Saved entries:
● ● ● ●

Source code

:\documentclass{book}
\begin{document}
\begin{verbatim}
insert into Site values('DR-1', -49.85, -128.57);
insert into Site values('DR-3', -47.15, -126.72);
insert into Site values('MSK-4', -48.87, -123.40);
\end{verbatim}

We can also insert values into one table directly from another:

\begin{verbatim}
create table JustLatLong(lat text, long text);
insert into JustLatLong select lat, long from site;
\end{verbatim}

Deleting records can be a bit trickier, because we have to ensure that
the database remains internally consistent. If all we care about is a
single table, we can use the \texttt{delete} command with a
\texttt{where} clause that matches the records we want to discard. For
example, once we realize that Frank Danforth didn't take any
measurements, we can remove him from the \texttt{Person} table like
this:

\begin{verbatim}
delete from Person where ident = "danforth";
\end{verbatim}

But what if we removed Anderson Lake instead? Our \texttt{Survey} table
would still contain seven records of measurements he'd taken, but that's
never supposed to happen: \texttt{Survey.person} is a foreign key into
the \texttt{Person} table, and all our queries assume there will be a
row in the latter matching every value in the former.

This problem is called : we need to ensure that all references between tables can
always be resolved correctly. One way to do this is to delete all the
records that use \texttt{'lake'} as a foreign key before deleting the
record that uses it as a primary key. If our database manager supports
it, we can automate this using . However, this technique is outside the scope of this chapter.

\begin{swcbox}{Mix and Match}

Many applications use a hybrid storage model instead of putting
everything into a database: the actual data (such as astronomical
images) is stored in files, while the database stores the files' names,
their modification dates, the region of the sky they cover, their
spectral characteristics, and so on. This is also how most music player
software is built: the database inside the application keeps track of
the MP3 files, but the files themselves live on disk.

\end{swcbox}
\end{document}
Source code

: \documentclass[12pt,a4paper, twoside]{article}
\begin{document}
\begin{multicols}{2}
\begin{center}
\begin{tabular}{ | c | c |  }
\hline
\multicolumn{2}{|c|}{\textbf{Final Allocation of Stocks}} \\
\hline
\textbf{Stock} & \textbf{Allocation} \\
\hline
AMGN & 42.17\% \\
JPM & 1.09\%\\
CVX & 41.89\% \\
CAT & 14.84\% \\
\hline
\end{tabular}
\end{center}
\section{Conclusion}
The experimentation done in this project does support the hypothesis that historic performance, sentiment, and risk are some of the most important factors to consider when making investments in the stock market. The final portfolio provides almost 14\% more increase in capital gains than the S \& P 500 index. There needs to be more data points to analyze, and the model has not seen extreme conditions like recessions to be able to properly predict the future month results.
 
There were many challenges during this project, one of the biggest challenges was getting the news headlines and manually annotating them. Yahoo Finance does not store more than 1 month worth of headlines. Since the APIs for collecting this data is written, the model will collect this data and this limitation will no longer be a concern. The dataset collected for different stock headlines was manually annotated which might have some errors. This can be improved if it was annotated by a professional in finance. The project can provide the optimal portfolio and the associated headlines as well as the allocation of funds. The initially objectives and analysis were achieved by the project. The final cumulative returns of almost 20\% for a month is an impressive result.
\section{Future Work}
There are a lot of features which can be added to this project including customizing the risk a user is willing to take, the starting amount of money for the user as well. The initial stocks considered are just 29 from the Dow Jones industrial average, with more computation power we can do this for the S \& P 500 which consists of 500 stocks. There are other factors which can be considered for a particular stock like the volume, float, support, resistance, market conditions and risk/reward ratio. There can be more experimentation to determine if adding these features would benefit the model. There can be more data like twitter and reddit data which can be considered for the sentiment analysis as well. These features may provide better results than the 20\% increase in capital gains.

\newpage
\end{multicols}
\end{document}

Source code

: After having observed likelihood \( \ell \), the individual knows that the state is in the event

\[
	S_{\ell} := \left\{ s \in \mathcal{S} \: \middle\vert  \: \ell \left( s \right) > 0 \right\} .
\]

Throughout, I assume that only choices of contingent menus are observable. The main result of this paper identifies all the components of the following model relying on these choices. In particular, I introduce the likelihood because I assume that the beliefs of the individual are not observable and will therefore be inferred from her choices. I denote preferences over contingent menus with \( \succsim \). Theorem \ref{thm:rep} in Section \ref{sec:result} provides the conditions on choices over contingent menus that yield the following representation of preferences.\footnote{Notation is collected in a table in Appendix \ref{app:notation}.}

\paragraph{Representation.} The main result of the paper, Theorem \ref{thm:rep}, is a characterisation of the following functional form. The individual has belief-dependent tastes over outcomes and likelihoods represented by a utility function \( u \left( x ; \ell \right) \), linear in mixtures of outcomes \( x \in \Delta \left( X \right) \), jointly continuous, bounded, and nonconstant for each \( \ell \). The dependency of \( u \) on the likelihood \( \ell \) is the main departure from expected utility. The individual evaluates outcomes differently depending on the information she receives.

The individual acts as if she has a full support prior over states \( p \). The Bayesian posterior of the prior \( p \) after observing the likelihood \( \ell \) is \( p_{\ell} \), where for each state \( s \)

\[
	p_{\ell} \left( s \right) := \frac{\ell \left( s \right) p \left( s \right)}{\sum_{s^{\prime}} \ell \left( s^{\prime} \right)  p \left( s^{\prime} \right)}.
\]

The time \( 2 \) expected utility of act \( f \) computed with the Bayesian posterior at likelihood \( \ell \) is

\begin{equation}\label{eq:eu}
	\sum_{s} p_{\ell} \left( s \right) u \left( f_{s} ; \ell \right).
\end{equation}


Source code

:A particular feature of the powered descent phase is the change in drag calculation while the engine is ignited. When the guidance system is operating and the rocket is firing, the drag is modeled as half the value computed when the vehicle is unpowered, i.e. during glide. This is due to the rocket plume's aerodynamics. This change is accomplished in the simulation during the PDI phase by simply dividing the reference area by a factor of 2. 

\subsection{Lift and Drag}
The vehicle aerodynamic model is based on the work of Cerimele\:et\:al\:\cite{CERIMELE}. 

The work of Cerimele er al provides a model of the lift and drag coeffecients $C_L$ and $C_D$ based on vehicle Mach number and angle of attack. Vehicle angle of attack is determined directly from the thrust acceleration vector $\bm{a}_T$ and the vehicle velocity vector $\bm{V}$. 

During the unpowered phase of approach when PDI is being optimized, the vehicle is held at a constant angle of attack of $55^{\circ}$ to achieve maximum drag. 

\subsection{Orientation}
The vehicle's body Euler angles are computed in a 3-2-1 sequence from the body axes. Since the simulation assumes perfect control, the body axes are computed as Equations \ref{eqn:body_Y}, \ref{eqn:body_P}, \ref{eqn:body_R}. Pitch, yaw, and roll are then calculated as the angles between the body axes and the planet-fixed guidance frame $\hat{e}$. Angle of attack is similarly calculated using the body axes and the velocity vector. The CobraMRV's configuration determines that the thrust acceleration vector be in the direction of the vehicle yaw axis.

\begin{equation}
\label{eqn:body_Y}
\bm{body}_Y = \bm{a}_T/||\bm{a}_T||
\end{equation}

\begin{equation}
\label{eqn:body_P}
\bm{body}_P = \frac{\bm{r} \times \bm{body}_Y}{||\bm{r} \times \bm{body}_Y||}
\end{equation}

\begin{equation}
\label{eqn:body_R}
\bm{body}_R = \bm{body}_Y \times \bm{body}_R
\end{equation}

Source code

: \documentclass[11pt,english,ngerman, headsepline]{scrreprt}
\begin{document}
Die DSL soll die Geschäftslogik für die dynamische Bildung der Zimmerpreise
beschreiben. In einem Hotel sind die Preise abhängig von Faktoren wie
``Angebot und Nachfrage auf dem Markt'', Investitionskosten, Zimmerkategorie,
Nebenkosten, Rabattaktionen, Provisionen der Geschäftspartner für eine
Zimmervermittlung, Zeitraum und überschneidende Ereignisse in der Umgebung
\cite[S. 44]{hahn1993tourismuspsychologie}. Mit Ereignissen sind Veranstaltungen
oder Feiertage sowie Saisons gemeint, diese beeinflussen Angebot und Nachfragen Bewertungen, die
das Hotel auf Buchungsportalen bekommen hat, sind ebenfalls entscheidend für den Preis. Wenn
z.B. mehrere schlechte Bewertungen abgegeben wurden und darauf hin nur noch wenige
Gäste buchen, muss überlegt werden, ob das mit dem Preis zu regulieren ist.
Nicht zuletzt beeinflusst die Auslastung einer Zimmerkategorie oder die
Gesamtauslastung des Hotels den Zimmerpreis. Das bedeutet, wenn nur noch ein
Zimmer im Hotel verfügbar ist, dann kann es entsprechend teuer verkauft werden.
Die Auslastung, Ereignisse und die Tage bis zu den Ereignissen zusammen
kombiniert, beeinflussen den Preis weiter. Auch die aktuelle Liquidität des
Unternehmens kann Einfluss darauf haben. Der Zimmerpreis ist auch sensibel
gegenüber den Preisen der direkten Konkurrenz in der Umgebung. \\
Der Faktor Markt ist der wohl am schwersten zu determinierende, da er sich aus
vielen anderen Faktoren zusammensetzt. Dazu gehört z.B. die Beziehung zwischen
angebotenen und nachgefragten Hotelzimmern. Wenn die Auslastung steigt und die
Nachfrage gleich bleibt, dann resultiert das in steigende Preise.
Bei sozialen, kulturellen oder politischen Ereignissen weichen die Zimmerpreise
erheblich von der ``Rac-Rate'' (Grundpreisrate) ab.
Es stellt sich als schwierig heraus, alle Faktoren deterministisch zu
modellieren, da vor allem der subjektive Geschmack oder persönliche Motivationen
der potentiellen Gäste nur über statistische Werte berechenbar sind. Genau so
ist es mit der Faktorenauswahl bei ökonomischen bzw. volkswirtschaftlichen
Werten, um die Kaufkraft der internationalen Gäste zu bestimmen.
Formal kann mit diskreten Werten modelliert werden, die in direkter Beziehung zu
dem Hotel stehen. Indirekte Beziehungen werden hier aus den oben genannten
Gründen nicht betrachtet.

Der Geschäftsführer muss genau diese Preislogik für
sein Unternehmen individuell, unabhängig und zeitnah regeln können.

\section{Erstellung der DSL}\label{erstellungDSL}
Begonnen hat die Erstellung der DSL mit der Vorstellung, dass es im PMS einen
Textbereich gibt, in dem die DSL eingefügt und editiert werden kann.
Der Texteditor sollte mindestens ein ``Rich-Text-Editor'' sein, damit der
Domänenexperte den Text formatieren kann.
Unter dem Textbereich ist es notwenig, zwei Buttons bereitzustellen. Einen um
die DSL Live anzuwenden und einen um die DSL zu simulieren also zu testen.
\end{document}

● ● ● ●

--- TASK ITEM ---
Copy, exactly and with nothing added, the lines from the one containing "Formal kann mit" through the end of the records.

--- FINAL ANSWER ---
Formal kann mit diskreten Werten modelliert werden, die in direkter Beziehung zu
dem Hotel stehen. Indirekte Beziehungen werden hier aus den oben genannten
Gründen nicht betrachtet.

Der Geschäftsführer muss genau diese Preislogik für
sein Unternehmen individuell, unabhängig und zeitnah regeln können.

\section{Erstellung der DSL}\label{erstellungDSL}
Begonnen hat die Erstellung der DSL mit der Vorstellung, dass es im PMS einen
Textbereich gibt, in dem die DSL eingefügt und editiert werden kann.
Der Texteditor sollte mindestens ein ``Rich-Text-Editor'' sein, damit der
Domänenexperte den Text formatieren kann.
Unter dem Textbereich ist es notwenig, zwei Buttons bereitzustellen. Einen um
die DSL Live anzuwenden und einen um die DSL zu simulieren also zu testen.
\end{document}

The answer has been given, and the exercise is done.